Ready for a virtual needlework tour of Arlington Court?
This stately home has been owned by the Chichester family since the 14th Century. You may have heard of Sir Francis Chichester, the yatchtsman famous for being the first person to sail single-handed around the world in 1960. The house and grounds were bequeathed to the National Trust in 1949 by Miss Rosalie Chichester.
As National Trust members visiting Barnstable in Devon, on our recent vacation, we decided to pay Arlington Court a visit.
I was keen to look at any needlework and textiles on display.
Before we move on, I must say that I was permitted to take photos of the following items as long as I didn't use flash.
The first piece of needlework I spotted downstairs was this exquisite pole screen depicting a white Arab horse. The stitches were TINY. I wouldn't be surprised if the canvas count was as high as 50 threads to the inch! The work was carried out in tent stitch or petit point as it is also known.

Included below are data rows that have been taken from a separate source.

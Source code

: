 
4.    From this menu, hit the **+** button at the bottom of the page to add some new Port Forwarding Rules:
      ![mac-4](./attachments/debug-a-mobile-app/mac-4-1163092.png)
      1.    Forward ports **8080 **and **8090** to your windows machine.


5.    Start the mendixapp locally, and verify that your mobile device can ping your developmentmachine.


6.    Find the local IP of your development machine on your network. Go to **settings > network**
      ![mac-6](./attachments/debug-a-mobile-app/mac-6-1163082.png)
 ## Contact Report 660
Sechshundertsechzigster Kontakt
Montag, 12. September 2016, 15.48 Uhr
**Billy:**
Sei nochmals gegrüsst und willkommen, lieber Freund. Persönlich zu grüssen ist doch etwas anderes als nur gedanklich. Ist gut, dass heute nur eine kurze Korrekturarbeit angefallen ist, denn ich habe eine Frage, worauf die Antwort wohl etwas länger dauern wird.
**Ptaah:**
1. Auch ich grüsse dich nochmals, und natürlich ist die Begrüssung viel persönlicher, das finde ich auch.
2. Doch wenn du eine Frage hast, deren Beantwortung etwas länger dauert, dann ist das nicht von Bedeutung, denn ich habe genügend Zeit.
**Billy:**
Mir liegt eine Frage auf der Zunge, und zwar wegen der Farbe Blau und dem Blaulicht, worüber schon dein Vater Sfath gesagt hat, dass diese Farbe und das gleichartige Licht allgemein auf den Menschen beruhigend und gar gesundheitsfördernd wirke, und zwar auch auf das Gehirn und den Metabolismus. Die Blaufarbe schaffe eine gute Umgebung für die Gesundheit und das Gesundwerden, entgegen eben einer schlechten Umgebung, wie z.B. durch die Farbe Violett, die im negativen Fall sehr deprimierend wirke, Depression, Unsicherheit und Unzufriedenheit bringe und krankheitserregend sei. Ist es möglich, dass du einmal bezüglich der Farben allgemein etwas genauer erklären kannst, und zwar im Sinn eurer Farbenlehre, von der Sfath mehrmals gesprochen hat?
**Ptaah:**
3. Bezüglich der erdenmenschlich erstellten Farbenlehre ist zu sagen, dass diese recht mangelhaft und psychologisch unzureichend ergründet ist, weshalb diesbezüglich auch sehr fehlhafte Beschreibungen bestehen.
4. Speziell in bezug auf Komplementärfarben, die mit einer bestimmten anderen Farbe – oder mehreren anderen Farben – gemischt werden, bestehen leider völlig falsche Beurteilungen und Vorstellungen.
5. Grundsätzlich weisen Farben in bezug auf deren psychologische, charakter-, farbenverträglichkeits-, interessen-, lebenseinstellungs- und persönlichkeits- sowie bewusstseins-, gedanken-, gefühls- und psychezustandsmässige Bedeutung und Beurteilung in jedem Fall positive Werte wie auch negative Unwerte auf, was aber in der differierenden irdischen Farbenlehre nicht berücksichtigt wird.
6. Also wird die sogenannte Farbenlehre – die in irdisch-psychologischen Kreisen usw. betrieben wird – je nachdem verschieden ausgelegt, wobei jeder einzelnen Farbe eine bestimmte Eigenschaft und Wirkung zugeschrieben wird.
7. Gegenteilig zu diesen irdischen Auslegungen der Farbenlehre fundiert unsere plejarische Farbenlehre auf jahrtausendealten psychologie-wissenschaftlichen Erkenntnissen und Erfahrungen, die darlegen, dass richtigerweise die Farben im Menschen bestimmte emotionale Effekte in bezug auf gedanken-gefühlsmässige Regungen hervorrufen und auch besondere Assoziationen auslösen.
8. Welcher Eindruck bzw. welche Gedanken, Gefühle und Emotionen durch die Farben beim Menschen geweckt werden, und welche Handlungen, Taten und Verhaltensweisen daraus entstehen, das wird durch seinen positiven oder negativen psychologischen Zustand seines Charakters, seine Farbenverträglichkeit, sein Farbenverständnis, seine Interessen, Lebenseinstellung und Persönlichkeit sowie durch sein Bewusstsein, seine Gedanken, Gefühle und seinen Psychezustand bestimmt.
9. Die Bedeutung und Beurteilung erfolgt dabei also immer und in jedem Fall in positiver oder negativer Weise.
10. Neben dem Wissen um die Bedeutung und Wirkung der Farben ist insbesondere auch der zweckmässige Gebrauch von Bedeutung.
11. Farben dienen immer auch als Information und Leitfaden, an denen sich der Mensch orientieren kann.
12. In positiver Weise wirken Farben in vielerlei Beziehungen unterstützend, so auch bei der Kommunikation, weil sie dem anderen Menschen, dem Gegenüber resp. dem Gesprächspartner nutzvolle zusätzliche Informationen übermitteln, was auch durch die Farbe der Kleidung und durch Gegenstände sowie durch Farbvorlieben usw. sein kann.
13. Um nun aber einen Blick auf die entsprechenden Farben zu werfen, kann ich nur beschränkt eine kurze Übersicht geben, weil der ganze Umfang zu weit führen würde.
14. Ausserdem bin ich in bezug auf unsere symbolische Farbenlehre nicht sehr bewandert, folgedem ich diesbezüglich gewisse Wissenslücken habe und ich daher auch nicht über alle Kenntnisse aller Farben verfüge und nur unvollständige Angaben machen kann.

Next was a floral chair seat cover also worked in needlepoint Although still small, the canvas count was not quite so fine as the picture above. I was impressed at how bright the colours still were in this piece.
On the first floor there was more beautiful needlework to see.
This stunning patchwork quilt was made of the tiniest fabric hexagons. They couldn’t have been more than 2cm across!
It was dated from around 1890 and is now in a very fragile state as evident by the damage in the top left of the close up I took below. I can't begin to imagine how many hexagons there were in total in this quilt.
Sticking to a geometric theme, I discovered another pole screen. These helped protect people from the heat of an open fire, and were adjustable in height. I had a feeling that the colors would have been more vivid when it was first stitched.
One of the pieces I admired most was a crewelwork bedcover in the Library Bedroom (so named due to two large bookcases by the door).
This was worked in shades of blue wool and featured fantastic birds and exotic plants and flowers. The colors had likely faded from their original giving it a rather muted, but still beautiful appearance.
Would you believe this bedcover was found rolled up in a drawer where it had lain hidden for years? There was a note with it, stating that it was made by the maternal grandmother of Sir Francis Chichester.
In the same room as the quilt, was a couch with a pile of cushions (or pillows for my American friends). The lower one in this photograph was worked from a hand colored Victorian Berlin Woolwork pattern, while the one above it was worked in silk embroidery.
At the foot of this couch was a glorious chair covered entirely in needlepoint flowers. The soft hues had faded a little, but were still lovely.
On the floor in front of the chair was a sweet needlepoint foot stool.
In a glass fronted display case there were two pieces of stunning goldwork embroidery. This motif on a black fabric was only a fraction of the whole item.
The goldwork border, below, was hanging at the back of the case and this was the best photograph I could get without getting reflections in the shot.
Last but not least, was a modest needlework basket, full of bits and bobs.
I have only mentioned the needlework related items above, but there was lots more to view in Arlington Court.
Grand collections of ornamental elephants (including one made from red amber), shells from around the world and model ships and yachts were in abundance.
In the grounds was the National Trust Carriage Museum, which currently hosts the golden coach from Princess Diana's wedding, a true joy to behold! Sadly photography of this exquisite carriage was not permitted.
The gardens were stunning too, what a beautiful spot to end our visit. The scent of the wisteria was such a treat, I could have sat here with my mum and husband for hours. A nearby gardener kindly offered to take our photo as we rested our tired feet. I love how he framed us under the archway.
Definitely a day to remember, and well worth a visit if you are ever in the area.